PROMPT: Your task is to count the lines of the records that contain "whose". Answer with the number and nothing else.

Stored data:
==*==
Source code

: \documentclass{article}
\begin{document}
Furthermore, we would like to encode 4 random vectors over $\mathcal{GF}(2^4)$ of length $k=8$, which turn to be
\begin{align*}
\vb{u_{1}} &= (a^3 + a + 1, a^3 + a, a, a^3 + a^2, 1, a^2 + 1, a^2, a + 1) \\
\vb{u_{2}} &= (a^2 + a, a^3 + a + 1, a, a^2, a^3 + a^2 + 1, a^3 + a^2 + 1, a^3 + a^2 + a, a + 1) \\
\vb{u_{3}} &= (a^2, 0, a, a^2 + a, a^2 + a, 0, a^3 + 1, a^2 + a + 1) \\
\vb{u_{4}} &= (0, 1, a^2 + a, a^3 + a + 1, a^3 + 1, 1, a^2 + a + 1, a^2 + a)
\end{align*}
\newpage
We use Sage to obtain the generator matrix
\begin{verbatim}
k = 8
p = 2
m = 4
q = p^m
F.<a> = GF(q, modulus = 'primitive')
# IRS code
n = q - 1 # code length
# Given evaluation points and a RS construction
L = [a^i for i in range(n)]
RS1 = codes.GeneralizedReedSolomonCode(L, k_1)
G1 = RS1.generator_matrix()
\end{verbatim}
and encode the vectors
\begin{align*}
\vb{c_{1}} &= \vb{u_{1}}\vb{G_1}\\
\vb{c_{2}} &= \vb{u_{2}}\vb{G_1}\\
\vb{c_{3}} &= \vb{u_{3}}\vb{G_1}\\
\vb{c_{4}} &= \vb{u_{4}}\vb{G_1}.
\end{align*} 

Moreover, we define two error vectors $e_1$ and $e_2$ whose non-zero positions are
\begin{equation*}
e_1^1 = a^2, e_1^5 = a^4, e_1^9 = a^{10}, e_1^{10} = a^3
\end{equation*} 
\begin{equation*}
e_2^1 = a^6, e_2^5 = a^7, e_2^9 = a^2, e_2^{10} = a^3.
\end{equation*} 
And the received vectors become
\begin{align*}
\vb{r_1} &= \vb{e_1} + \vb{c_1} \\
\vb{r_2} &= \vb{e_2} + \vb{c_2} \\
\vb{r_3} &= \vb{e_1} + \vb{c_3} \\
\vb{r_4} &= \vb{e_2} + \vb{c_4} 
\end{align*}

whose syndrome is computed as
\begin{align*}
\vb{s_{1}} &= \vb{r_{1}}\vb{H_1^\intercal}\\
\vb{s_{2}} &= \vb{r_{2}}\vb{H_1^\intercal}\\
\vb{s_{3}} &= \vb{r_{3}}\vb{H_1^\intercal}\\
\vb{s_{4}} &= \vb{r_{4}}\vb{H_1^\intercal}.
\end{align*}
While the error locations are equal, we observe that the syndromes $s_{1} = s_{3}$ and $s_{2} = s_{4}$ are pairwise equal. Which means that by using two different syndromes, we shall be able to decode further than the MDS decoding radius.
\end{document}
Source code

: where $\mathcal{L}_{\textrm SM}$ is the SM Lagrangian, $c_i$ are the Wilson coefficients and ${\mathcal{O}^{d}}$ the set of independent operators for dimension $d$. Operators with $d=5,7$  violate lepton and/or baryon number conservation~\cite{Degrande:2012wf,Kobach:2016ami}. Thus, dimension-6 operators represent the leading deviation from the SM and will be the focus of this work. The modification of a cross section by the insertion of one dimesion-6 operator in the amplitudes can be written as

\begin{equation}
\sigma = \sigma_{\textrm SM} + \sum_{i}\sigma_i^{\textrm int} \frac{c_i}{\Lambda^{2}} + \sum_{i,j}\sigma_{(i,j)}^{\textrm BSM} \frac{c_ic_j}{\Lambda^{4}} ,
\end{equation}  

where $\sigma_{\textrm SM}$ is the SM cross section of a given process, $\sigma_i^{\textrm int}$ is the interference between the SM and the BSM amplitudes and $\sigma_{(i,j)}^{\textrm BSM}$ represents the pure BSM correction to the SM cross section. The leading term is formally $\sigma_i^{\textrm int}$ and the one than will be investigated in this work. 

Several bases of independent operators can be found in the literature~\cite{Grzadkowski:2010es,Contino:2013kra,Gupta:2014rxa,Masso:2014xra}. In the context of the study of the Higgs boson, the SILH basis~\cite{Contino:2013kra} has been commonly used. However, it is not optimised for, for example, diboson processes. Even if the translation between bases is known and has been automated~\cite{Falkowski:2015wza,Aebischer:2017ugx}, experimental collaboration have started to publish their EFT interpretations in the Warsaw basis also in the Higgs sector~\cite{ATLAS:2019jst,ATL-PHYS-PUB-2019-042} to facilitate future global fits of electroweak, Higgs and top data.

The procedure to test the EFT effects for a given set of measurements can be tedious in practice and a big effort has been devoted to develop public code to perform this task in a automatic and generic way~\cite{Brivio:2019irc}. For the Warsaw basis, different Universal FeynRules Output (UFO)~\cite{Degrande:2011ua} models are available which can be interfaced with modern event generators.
==*==
RESULT OF THIS EXERCISE: 2